If I had to settle on a singular adjective for the game, I'd have to call it "alright". And while games that are just "alright" can be fun, I think L.A Noire could've been so much more with just few simple – and ok, not so simple – changes. The game did fairly well, so we'll undoubtably see another, hopefully improved L.A. Noire sometime in the next few years. Here's my advice for Rockstar on how to turn this decent game into the experience it was meant to be:
1. Keep the story tight (potential spoilers)
A story, like many other important things in life, is best kept tight. While I was originally intrigued by the multiple storylines woven into L.A. Noire, the game quickly became bloated by a narrative that was trying to be too many things to too many people. It's a story about police corruption and the press. It's a story about WWII vets dealing with post-traumatic stress disorder. Also, there's a story in there about Cole Phelp's marriage that's supposed to be interesting because we empathize with Phelps. At least we would empathize with Phelps if Rockstar had spent more time developing his character. Yes, the actors did a phenomenal job voicing the plethora of characters in L.A. Noire's world. Sadly, great acting can't make up for bad writing. Rather than being a tightly-knit detective story, it became – well, a lot of things that were just ok.
2. Improve combat or get rid of it
I actually enjoyed the combat in L.A. Noire quite a bit. Not because it was good, but because it was a nice break from the long stretches of investigation and cinematics that seemed to – and in fact, did – go on for hours. The problem with my enjoyment, of course, is that the combat is terrible. Rockstar even managed to make rookie mistakes like using the same button for run and shoot, which is a cardinal sin in any game. Even worse, the game uses a cover system that seems to work against you at times, since your ability to quickly get in an out of cover seems to trip up whenever you're in a tight situation. Combined, these mechanics ultimately lead to many frustrating, unwarranted deaths.
It almost seems like Rockstar wasn't sure if they wanted combat in the game, but decided to add it since that's what everyone expected. Why allow you to draw your weapon during an on foot chase if you can't even shoot anyone?
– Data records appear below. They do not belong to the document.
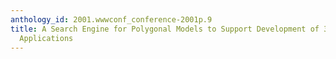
 ```yaml
---
anthology_id: 2001.wwwconf_conference-2001p.9
title: A Search Engine for Polygonal Models to Support Development of 3D E-Learning
  Applications
---
```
Why add clunky fist fights when a cinematic would suffice? I can almost hear an exec saying, "but people will be angry if they aren't allowed to hurt people!", which prompted the team to add lots of clunky, unnecessary combat.
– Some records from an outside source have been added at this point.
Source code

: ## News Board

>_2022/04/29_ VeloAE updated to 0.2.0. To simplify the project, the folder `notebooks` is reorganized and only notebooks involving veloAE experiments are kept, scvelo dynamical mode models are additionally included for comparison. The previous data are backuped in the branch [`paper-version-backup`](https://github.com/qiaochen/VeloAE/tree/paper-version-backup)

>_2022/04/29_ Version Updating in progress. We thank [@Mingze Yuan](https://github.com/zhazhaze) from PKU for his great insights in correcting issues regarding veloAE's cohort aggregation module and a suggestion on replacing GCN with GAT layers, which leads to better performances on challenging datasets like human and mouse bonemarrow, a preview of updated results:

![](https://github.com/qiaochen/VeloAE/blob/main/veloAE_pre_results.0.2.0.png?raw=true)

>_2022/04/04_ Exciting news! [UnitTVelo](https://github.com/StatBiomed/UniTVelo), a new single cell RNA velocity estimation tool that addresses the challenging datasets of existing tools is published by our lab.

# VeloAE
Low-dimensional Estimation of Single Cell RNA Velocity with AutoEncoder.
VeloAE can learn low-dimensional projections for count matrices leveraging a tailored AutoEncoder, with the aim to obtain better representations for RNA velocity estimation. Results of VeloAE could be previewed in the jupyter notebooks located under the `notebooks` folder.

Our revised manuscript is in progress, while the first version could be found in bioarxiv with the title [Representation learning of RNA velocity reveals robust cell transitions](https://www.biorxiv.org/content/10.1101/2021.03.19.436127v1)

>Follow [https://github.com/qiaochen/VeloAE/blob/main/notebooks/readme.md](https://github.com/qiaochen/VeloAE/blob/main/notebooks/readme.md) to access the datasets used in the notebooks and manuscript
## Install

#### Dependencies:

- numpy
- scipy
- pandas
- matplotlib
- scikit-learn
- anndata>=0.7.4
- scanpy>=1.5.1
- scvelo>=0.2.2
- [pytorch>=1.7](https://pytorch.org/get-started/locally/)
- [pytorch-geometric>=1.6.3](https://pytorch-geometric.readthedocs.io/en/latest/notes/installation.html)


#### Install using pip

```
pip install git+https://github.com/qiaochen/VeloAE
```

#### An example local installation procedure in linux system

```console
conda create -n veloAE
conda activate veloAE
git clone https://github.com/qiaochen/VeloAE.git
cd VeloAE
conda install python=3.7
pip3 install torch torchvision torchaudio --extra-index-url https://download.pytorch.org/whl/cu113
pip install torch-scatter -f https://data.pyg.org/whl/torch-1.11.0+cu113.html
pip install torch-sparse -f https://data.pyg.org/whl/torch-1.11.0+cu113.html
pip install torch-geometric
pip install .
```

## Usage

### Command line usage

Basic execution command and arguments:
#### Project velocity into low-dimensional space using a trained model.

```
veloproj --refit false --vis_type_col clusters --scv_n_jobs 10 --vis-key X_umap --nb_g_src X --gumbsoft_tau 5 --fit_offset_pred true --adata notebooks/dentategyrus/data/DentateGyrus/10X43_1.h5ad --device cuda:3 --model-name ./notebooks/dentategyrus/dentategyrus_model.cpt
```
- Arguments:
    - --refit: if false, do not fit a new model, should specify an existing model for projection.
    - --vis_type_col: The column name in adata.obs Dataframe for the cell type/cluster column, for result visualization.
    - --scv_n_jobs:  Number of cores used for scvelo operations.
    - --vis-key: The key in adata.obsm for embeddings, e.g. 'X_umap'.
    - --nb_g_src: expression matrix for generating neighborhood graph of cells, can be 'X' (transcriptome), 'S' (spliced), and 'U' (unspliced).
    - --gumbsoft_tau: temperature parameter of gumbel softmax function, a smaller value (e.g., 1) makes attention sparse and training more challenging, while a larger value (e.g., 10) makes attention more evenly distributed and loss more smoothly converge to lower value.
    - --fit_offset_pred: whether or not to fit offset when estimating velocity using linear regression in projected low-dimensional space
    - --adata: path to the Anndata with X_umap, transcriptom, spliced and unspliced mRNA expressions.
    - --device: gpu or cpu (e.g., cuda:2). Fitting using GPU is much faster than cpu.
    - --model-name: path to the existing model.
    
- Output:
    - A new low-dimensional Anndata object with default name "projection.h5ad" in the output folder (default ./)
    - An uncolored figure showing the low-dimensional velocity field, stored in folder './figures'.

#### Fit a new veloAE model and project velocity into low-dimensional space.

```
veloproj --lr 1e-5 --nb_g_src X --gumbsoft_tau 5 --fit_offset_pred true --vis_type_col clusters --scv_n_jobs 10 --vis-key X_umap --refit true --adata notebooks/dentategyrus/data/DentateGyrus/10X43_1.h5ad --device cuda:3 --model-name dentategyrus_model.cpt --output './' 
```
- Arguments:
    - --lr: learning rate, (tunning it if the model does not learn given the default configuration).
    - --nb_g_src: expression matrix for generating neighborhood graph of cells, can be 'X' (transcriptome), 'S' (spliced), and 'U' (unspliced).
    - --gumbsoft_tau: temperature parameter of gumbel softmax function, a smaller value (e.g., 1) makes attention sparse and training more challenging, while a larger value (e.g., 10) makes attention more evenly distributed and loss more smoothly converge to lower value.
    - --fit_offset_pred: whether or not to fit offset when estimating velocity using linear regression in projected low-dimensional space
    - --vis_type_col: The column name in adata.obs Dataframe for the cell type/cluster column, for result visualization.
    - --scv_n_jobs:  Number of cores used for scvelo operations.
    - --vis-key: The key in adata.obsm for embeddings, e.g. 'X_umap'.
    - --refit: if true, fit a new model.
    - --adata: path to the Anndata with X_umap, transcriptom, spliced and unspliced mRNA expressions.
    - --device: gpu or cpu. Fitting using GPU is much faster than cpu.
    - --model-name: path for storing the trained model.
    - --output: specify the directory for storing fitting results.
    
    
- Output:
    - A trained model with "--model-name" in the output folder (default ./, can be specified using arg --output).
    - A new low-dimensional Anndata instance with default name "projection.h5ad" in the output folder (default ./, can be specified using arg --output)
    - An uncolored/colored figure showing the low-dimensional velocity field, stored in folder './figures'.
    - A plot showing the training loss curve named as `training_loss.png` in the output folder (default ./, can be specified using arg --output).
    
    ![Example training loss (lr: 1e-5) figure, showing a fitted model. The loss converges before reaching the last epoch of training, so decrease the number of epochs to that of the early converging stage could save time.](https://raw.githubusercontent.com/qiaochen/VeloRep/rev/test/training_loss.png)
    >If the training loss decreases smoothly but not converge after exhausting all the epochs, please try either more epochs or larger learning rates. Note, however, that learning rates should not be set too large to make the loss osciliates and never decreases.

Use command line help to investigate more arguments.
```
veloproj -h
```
3. Decide if it's an open world game or not
At times, L.A.Noire seemed to suffer from genre schizophrenia, vacillating from a Heavy Rain-esque linear experience to a poor man's Grand Theft Auto. If Rockstar wants us to feel like a detective who can truly do anything in old-timey LA, they need to give us actual things to do. Other than running over pedestrians (which, oddly enough, has no real consequences) and hot dog stands, there's literally nothing to do in L.A. Noire's world. Sure, you can explore the city and find landmarks, but who cares about doing that if you can't even interact with half of them?
The unfortunate truth is that as any game becomes more cinematic (in the strictest sense of this word, i.e., one ending, no branching paths, etc.), the actions of a player must become increasingly restricted to keep the story coherent. I think Rockstar wanted to have their cake and eat it too by somehow creating a game that was both open and cinematic. If our character isn't allowed to deviate from the predefined story, don't add perfunctory elements to a game simply because people expect them. Next time, stick to your guns and make a game that feels like a movie, or make a open world game in a world that isn't boring. You can't have both.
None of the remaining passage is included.